11.6. pegasus-cwl-converter

pegasus-cwl-converter - converts a Common Workflow Language (CWL) workflow into a Pegasus workflow. Note that this utility is currently a work in progress and we are working towards providing more comprehensive support of the CWL specification.

pegasus-cwl-converter [-h] [-d]
                      cwl_workflow_file_path
                      workflow_inputs_file_path
                      transformation_spec_file_path
                      output_file_path

11.6.1. Description

pegasus-cwl-converter is a command-line utility for converting CWL workflows into Pegasus workflows.
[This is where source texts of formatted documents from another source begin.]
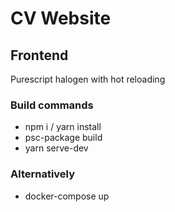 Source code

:# CV Website 

## Frontend

Purescript halogen with hot reloading

### Build commands
* npm i / yarn install
* psc-package build
* yarn serve-dev

### Alternatively
* docker-compose up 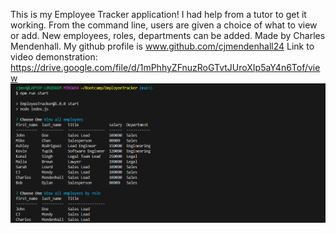 This is my Employee Tracker application!
I had help from a tutor to get it working.
From the command line, users are given a choice of what to view or add.
New employees, roles, departments can be added.
Made by Charles Mendenhall.
My github profile is www.github.com/cjmendenhall24
Link to video demonstration:
https://drive.google.com/file/d/1mPhhyZFnuzRoGTvtJUroXIp5aY4n6Tof/view
![Sample Image](image.png) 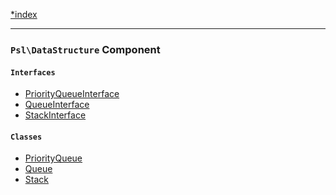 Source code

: <!--
    This markdown file was generated using `docs/documenter.php`.

    Any edits to it will likely be lost.
-->

[*index](./../README.md)

---

### `Psl\DataStructure` Component

#### `Interfaces`

- [PriorityQueueInterface](./../../src/Psl/DataStructure/PriorityQueueInterface.php#L12)
- [QueueInterface](./../../src/Psl/DataStructure/QueueInterface.php#L17)
- [StackInterface](./../../src/Psl/DataStructure/StackInterface.php#L17)

#### `Classes`

- [PriorityQueue](./../../src/Psl/DataStructure/PriorityQueue.php#L18)
- [Queue](./../../src/Psl/DataStructure/Queue.php#L19)
- [Stack](./../../src/Psl/DataStructure/Stack.php#L19)


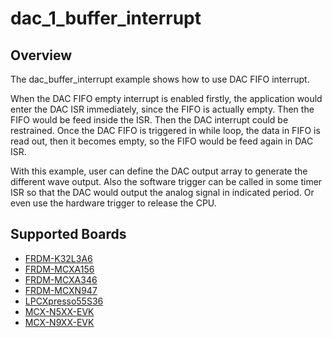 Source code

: # dac_1_buffer_interrupt

## Overview

The dac_buffer_interrupt example shows how to use DAC FIFO interrupt.

When the DAC FIFO empty interrupt is enabled firstly, the application would enter the DAC ISR immediately, since the FIFO is actually empty. Then the FIFO would be feed inside the ISR. Then the DAC interrupt could be restrained. Once the DAC FIFO is triggered in while loop, the data in FIFO is read out, then it becomes empty, so the FIFO would be feed again in DAC ISR. 

With this example, user can define the DAC output array to generate the different wave output. Also the software trigger can be called in some timer ISR so that the DAC would output the analog signal in indicated period. Or even use the hardware trigger to release the CPU.

## Supported Boards
- [FRDM-K32L3A6](../../../_boards/frdmk32l3a6/driver_examples/dac/dac_buffer_interrupt/example_board_readme.md)
- [FRDM-MCXA156](../../../_boards/frdmmcxa156/driver_examples/dac/dac_buffer_interrupt/example_board_readme.md)
- [FRDM-MCXA346](../../../_boards/frdmmcxa346/driver_examples/dac/dac_buffer_interrupt/example_board_readme.md)
- [FRDM-MCXN947](../../../_boards/frdmmcxn947/driver_examples/dac/dac_buffer_interrupt/example_board_readme.md)
- [LPCXpresso55S36](../../../_boards/lpcxpresso55s36/driver_examples/dac/dac_buffer_interrupt/example_board_readme.md)
- [MCX-N5XX-EVK](../../../_boards/mcxn5xxevk/driver_examples/dac/dac_buffer_interrupt/example_board_readme.md)
- [MCX-N9XX-EVK](../../../_boards/mcxn9xxevk/driver_examples/dac/dac_buffer_interrupt/example_board_readme.md)

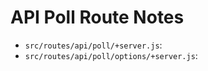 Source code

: # API Poll Route Notes

- `src/routes/api/poll/+server.js`:
- `src/routes/api/poll/options/+server.js`:  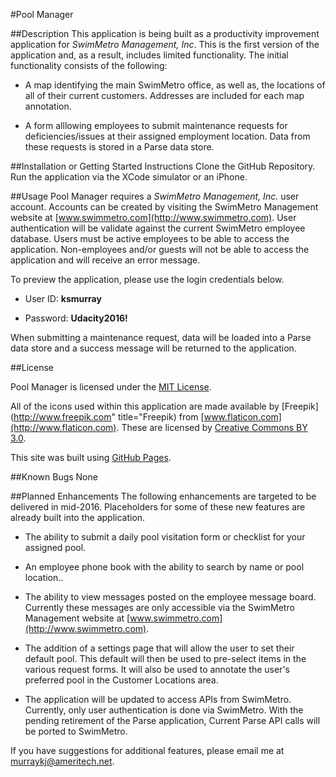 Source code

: #Pool Manager


##Description
This application is being built as a productivity improvement application for *SwimMetro Management, Inc*.  This is the first version of the application and, as a result, includes limited functionality.  The initial functionality consists of the following:

* A map identifying the main SwimMetro office, as well as, the locations of all of their current customers.  Addresses are included for each map annotation.

* A form alllowing employees to submit maintenance requests for deficiencies/issues at their assigned employment location.  Data from these requests is stored in a Parse data store.


##Installation or Getting Started Instructions
Clone the GitHub Repository.  Run the application via the XCode simulator or an iPhone.


##Usage
Pool Manager requires a *SwimMetro Management, Inc.* user account.  Accounts can be created by visiting the SwimMetro Management website at [www.swimmetro.com](http://www.swimmetro.com).  User authentication will be validate against the current SwimMetro employee database.  Users must be active employees to be able to access the application.  Non-employees and/or guests will not be able to access the application and will receive an error message.

To preview the application, please use the login credentials below.

* User ID:   **ksmurray**

* Password:  **Udacity2016!**

When submitting a maintenance request, data will be loaded into a Parse data store and a success message will be returned to the application.

##License

Pool Manager is licensed under the [MIT License](http://choosealicense.com/licenses/mit).

All of the icons used within this application are made available by [Freepik](http://www.freepik.com" title="Freepik) from [www.flaticon.com](http://www.flaticon.com).  These are licensed by [Creative Commons BY 3.0](http://creativecommons.org/licenses/by/3.0).


This site was built using [GitHub Pages](https://pages.github.com/).


##Known Bugs
None


##Planned Enhancements
The following enhancements are targeted to be delivered in mid-2016.  Placeholders for some of these new features are already built into the application.

* The ability to submit a daily pool visitation form or checklist for your assigned pool.

* An employee phone book with the ability to search by name or pool location..

* The ability to view messages posted on the employee message board.  Currently these messages are only accessible via the SwimMetro Management website at [www.swimmetro.com](http://www.swimmetro.com).

* The addition of a settings page that will allow the user to set their default pool.  This default will then be used to pre-select items in the various request forms.  It will also be used to annotate the user's preferred pool in the Customer Locations area.

* The application will be updated to access APIs from SwimMetro.  Currently, only user authentication is done via SwimMetro.  With the pending retirement of the Parse application, Current Parse API calls will be ported to SwimMetro.

If you have suggestions for additional features, please email me at [murraykj@ameritech.net](murraykj@ameritech.net).





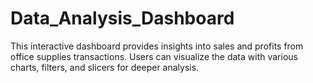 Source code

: # Data_Analysis_Dashboard
This interactive dashboard provides insights into sales and profits from office supplies transactions. Users can visualize the data with various charts, filters, and slicers for deeper analysis.
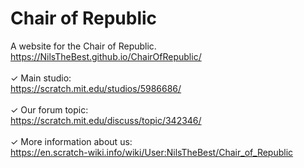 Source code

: # Chair of Republic
A website for the Chair of Republic.
<br>
https://NilsTheBest.github.io/ChairOfRepublic/
<br>
<br>
✓ Main studio:
<br>
https://scratch.mit.edu/studios/5986686/
<br>
<br>
✓ Our forum topic:
<br>
https://scratch.mit.edu/discuss/topic/342346/
<br>
<br>
✓ More information about us:
<br>
https://en.scratch-wiki.info/wiki/User:NilsTheBest/Chair_of_Republic
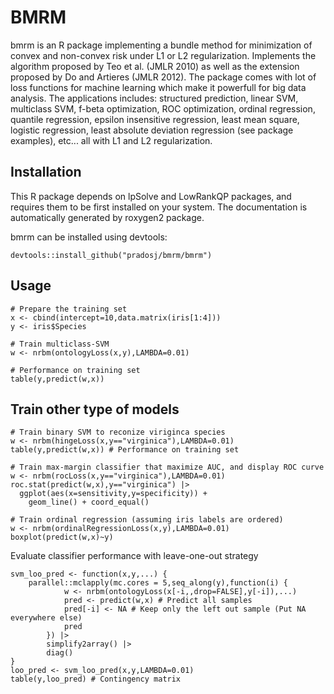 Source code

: BMRM
===============
bmrm is an R package implementing a bundle method for minimization of convex and 
    non-convex risk 
    under L1 or L2 regularization. Implements the algorithm proposed by Teo et 
    al. (JMLR 2010) as well as the extension proposed by Do and Artieres (JMLR 
    2012). The package comes with lot of loss functions for machine learning 
    which make it powerfull for big data analysis. The applications includes:
    structured prediction, linear SVM, multiclass SVM, f-beta optimization, 
    ROC optimization, ordinal regression, quantile regression,
    epsilon insensitive regression, least mean square, logistic regression,
    least absolute deviation regression (see package examples), etc... all with
    L1 and L2 regularization.

Installation
---------------
This R package depends on lpSolve and LowRankQP packages, and requires them to 
be first installed on your system. The documentation is automatically generated
by roxygen2 package.

bmrm can be installed using devtools:

    devtools::install_github("pradosj/bmrm/bmrm")


Usage
---------------

    # Prepare the training set
    x <- cbind(intercept=10,data.matrix(iris[1:4]))
    y <- iris$Species

    # Train multiclass-SVM
    w <- nrbm(ontologyLoss(x,y),LAMBDA=0.01)

    # Performance on training set
    table(y,predict(w,x))



## Train other type of models

    # Train binary SVM to reconize viriginca species
    w <- nrbm(hingeLoss(x,y=="virginica"),LAMBDA=0.01)
    table(y,predict(w,x)) # Performance on training set

    # Train max-margin classifier that maximize AUC, and display ROC curve
    w <- nrbm(rocLoss(x,y=="virginica"),LAMBDA=0.01)
    roc.stat(predict(w,x),y=="virginica") |>
      ggplot(aes(x=sensitivity,y=specificity)) + 
        geom_line() + coord_equal()

    # Train ordinal regression (assuming iris labels are ordered)
    w <- nrbm(ordinalRegressionLoss(x,y),LAMBDA=0.01)
    boxplot(predict(w,x)~y) 




Evaluate classifier performance with leave-one-out strategy

    svm_loo_pred <- function(x,y,...) {
        parallel::mclapply(mc.cores = 5,seq_along(y),function(i) {
                w <- nrbm(ontologyLoss(x[-i,,drop=FALSE],y[-i]),...)
                pred <- predict(w,x) # Predict all samples
                pred[-i] <- NA # Keep only the left out sample (Put NA everywhere else)
                pred
            }) |>
            simplify2array() |>
            diag()
    }
    loo_pred <- svm_loo_pred(x,y,LAMBDA=0.01)
    table(y,loo_pred) # Contingency matrix
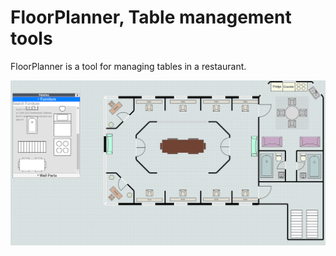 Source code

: FloorPlanner, Table management tools
============================================

FloorPlanner is a tool for managing tables in a restaurant.

<img src="assets/app.png"> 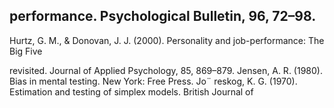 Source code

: ## performance. Psychological Bulletin, 96, 72–98.

Hurtz, G. M., & Donovan, J. J. (2000). Personality and job-performance: The Big Five

revisited. Journal of Applied Psychology, 85, 869–879. Jensen, A. R. (1980). Bias in mental testing. New York: Free Press. Jo¨ reskog, K. G. (1970). Estimation and testing of simplex models. British Journal of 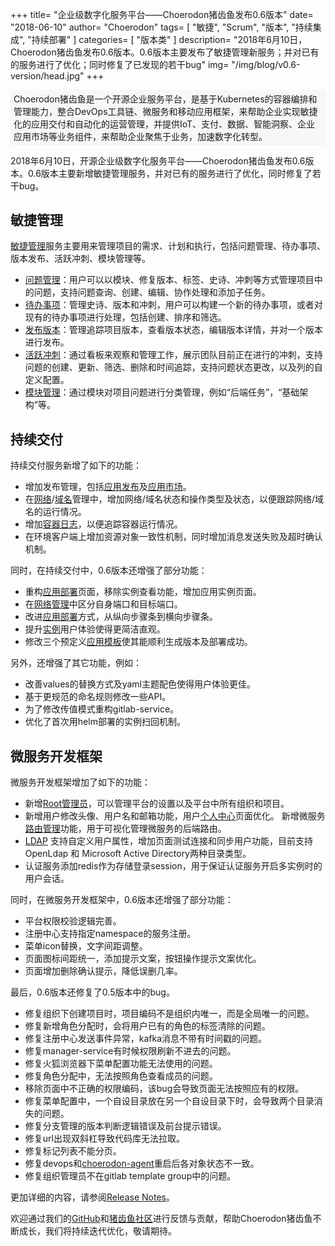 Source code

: +++
title= "企业级数字化服务平台——Choerodon猪齿鱼发布0.6版本"
date= "2018-06-10"
author= "Choerodon"
tags= [
    "敏捷",
    "Scrum",
    "版本",
    "持续集成",
    "持续部署"
]
categories= [
    "版本类"
]
description= "2018年6月10日，Choerodon猪齿鱼发布0.6版本。0.6版本主要发布了敏捷管理新服务；并对已有的服务进行了优化；同时修复了已发现的若干bug" 
img= "/img/blog/v0.6-version/head.jpg"
+++
<div style="background-color:#F7F7F7; margin-bottom:10px; padding: 0.27rem 0.313rem;border-radius: 0.08rem;">
Choerodon猪齿鱼是一个开源企业服务平台，是基于Kubernetes的容器编排和管理能力，整合DevOps工具链、微服务和移动应用框架，来帮助企业实现敏捷化的应用交付和自动化的运营管理，并提供IoT、支付、数据、智能洞察、企业应用市场等业务组件，来帮助企业聚焦于业务，加速数字化转型。
</div>

2018年6月10日，开源企业级数字化服务平台——Choerodon猪齿鱼发布0.6版本。0.6版本主要新增敏捷管理服务，并对已有的服务进行了优化，同时修复了若干bug。

## 敏捷管理
[敏捷管理](http://choerodon.io/zh/docs/user-guide/scrum/)服务主要用来管理项目的需求、计划和执行，包括问题管理、待办事项、版本发布、活跃冲刺、模块管理等。

- [问题管理](http://choerodon.io/zh/docs/user-guide/scrum/problem-manage/)：用户可以以模块、修复版本、标签、史诗、冲刺等方式管理项目中的问题，支持问题查询、创建、编辑、协作处理和添加子任务。
- [待办事项](http://choerodon.io/zh/docs/user-guide/scrum/todo/)：管理史诗、版本和冲刺，用户可以构建一个新的待办事项，或者对现有的待办事项进行处理，包括创建、排序和筛选。
- [发布版本](http://choerodon.io/zh/docs/user-guide/scrum/release/)：管理追踪项目版本，查看版本状态，编辑版本详情，并对一个版本进行发布。
- [活跃冲刺](http://choerodon.io/zh/docs/user-guide/scrum/sprint/)：通过看板来观察和管理工作，展示团队目前正在进行的冲刺，支持问题的创建、更新、筛选、删除和时间追踪，支持问题状态更改，以及列的自定义配置。
- [模块管理](http://choerodon.io/zh/docs/user-guide/scrum/module-manage/)：通过模块对项目问题进行分类管理，例如“后端任务”，“基础架构”等。

## 持续交付
持续交付服务新增了如下的功能：

- 增加发布管理，包括[应用发布](http://choerodon.io/zh/docs/user-guide/development-pipeline/application-release/)及[应用市场](http://choerodon.io/zh/docs/user-guide/deployment-pipeline/application-market/)。
- 在[网络](http://choerodon.io/zh/docs/user-guide/deployment-pipeline/service/)/[域名](http://choerodon.io/zh/docs/user-guide/deployment-pipeline/ingress/)管理中，增加网络/域名状态和操作类型及状态，以便跟踪网络/域名的运行情况。
- 增加[容器日志](http://choerodon.io/zh/docs/user-guide/deployment-pipeline/container/)，以便追踪容器运行情况。
- 在环境客户端上增加资源对象一致性机制，同时增加消息发送失败及超时确认机制。

同时，在持续交付中，0.6版本还增强了部分功能：

- 重构[应用部署](http://choerodon.io/zh/docs/user-guide/deployment-pipeline/application-deployment/)页面，移除实例查看功能，增加应用实例页面。
- 在[网络管理](http://choerodon.io/zh/docs/user-guide/deployment-pipeline/service/)中区分自身端口和目标端口。
- 改进[应用部署](http://choerodon.io/zh/docs/user-guide/deployment-pipeline/application-deployment/)方式，从纵向步骤条到横向步骤条。
- 提升[实例](http://choerodon.io/zh/docs/user-guide/deployment-pipeline/instance/)用户体验使得更简洁直观。
- 修改三个预定义[应用模板](http://choerodon.io/zh/docs/user-guide/development-pipeline/application-template/)使其能顺利生成版本及部署成功。

另外，还增强了其它功能，例如：

- 改善values的替换方式及yaml主题配色使得用户体验更佳。
- 基于更规范的命名规则修改一些API。
- 为了修改传值模式重构gitlab-service。
- 优化了首次用helm部署的实例扫回机制。

## 微服务开发框架
微服务开发框架增加了如下的功能：

- 新增[Root管理员](http://choerodon.io/zh/docs/user-guide/system-configuration/platform/rootuser/)，可以管理平台的设置以及平台中所有组织和项目。
- 新增用户修改头像、用户名和邮箱功能，用户[个人中心](http://choerodon.io/zh/docs/user-guide/system-configuration/person/)页面优化。
新增微服务[路由管理](http://choerodon.io/zh/docs/user-guide/system-configuration/microservice-management/route/)功能，用于可视化管理微服务的后端路由。
- [LDAP](http://choerodon.io/zh/docs/user-guide/system-configuration/tenant/ldap/) 支持自定义用户属性，增加页面测试连接和同步用户功能，目前支持OpenLdap 和 Microsoft Active Directory两种目录类型。
- 认证服务添加redis作为存储登录session，用于保证认证服务开启多实例时的用户会话。

同时，在微服务开发框架中，0.6版本还增强了部分功能：

- 平台权限校验逻辑完善。
- 注册中心支持指定namespace的服务注册。
- 菜单icon替换，文字间距调整。
- 页面图标间距统一，添加提示文案，按钮操作提示文案优化。
- 页面增加删除确认提示，降低误删几率。

最后，0.6版本还修复了0.5版本中的bug。

- 修复组织下创建项目时，项目编码不是组织内唯一，而是全局唯一的问题。
- 修复新增角色分配时，会将用户已有的角色的标签清除的问题。
- 修复注册中心发送事件异常，kafka消息不带有时间戳的问题。
- 修复manager-service有时候权限刷新不进去的问题。
- 修复火狐浏览器下菜单配置功能无法使用的问题。
- 修复角色分配中，无法按照角色查看成员的问题。
- 移除页面中不正确的权限编码，该bug会导致页面无法按照应有的权限。
- 修复菜单配置中，一个自设目录放在另一个自设目录下时，会导致两个目录消失的问题。
- 修复分支管理的版本判断逻辑错误及前台提示错误。
- 修复url出现双斜杠导致代码库无法拉取。
- 修复标记列表不能分页。
- 修复devops和[choerodon-agent](http://choerodon.io/zh/docs/concept/choerodon-agent/)重启后各对象状态不一致。
- 修复组织管理员不在gitlab template group中的问题。

更加详细的内容，请参阅[Release Notes](https://github.com/choerodon/choerodon/blob/master/changelogs/CHANGELOG_v0.6.0_zh.md)。

欢迎通过我们的[GitHub](https://github.com/choerodon)和[猪齿鱼社区](http://choerodon.io/zh/community/)进行反馈与贡献，帮助Choerodon猪齿鱼不断成长，我们将持续迭代优化，敬请期待。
11.6.2. Additional Python Dependencies

Pegasus does not ship with the cwl-utils v0.11 and jsonschema v3.2.0 packages used by this utility, and must be installed prior: pip install pegasus-wms[cwl]

11.6.3. Positional Arguments

cwl_workflow_file_path

Path to the file containing the CWL workflow class.

workflow_inputs_file_path

YAML file specifying initial inputs to the CWL workflow.

transformation_spec_file_path

YAML file specifying Pegasus specific transformation parameters. This file must be formatted as:

<executable name0>:
    site: <str>
    is_stageable: <bool>
.
<executable nameN>:
    site: <str>
    is_stageable: <bool>

Where each <executable name> is the name of the executable specified in the baseCommand field of a CWL CommandLineTool. Note that if baseCommand has something like /usr/bin/gcc, the corresponding executable name that you would place in this file is just gcc. The site field specifies the site on which this transformation resides (must be one of the sites specified in your Pegasus site catalog).

output_file_path

Desired path of the generated Pegasus workflow file.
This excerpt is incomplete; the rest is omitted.